Document images with source code
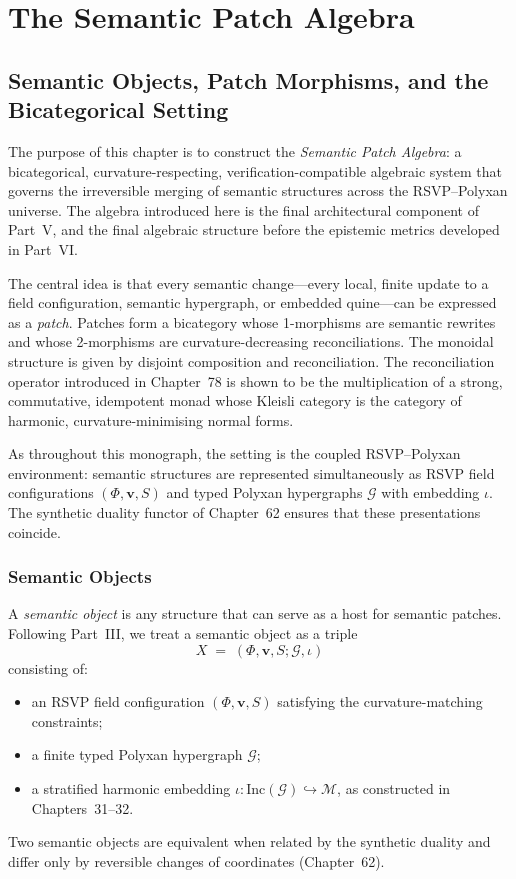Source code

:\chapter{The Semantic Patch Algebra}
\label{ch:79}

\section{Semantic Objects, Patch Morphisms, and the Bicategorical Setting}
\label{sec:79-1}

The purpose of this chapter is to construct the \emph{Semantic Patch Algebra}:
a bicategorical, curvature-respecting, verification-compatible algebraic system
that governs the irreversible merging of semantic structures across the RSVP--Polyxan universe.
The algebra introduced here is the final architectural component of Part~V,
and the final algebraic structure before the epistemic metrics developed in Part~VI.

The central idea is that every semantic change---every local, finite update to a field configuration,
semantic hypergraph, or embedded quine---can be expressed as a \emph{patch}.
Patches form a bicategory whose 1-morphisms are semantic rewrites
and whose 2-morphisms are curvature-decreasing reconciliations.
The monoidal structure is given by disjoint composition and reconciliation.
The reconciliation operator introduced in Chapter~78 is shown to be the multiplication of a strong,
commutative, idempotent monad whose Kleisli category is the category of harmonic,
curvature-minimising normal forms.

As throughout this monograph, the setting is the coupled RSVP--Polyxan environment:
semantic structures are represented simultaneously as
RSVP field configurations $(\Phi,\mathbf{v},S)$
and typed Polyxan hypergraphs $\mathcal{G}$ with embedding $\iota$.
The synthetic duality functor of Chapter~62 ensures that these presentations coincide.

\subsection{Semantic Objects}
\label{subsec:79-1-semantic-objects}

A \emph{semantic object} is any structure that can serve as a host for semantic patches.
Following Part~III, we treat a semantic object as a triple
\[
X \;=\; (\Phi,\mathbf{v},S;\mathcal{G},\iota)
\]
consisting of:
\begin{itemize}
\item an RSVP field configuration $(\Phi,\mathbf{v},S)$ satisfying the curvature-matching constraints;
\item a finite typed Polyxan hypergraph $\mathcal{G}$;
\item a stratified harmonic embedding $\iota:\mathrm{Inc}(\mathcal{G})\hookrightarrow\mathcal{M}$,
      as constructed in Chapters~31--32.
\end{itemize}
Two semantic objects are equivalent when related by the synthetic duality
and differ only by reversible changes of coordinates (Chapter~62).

▸ **EXERCISE DIRECTIONS**: What is needed is a verbatim copy of every line in the records above from the one containing "and the final" down to the one containing "semantic hypergraph, or", both included, and nothing more.

▸ **WRITTEN SOLUTION**:
and the final algebraic structure before the epistemic metrics developed in Part~VI.

The central idea is that every semantic change---every local, finite update to a field configuration,
semantic hypergraph, or embedded quine---can be expressed as a \emph{patch}.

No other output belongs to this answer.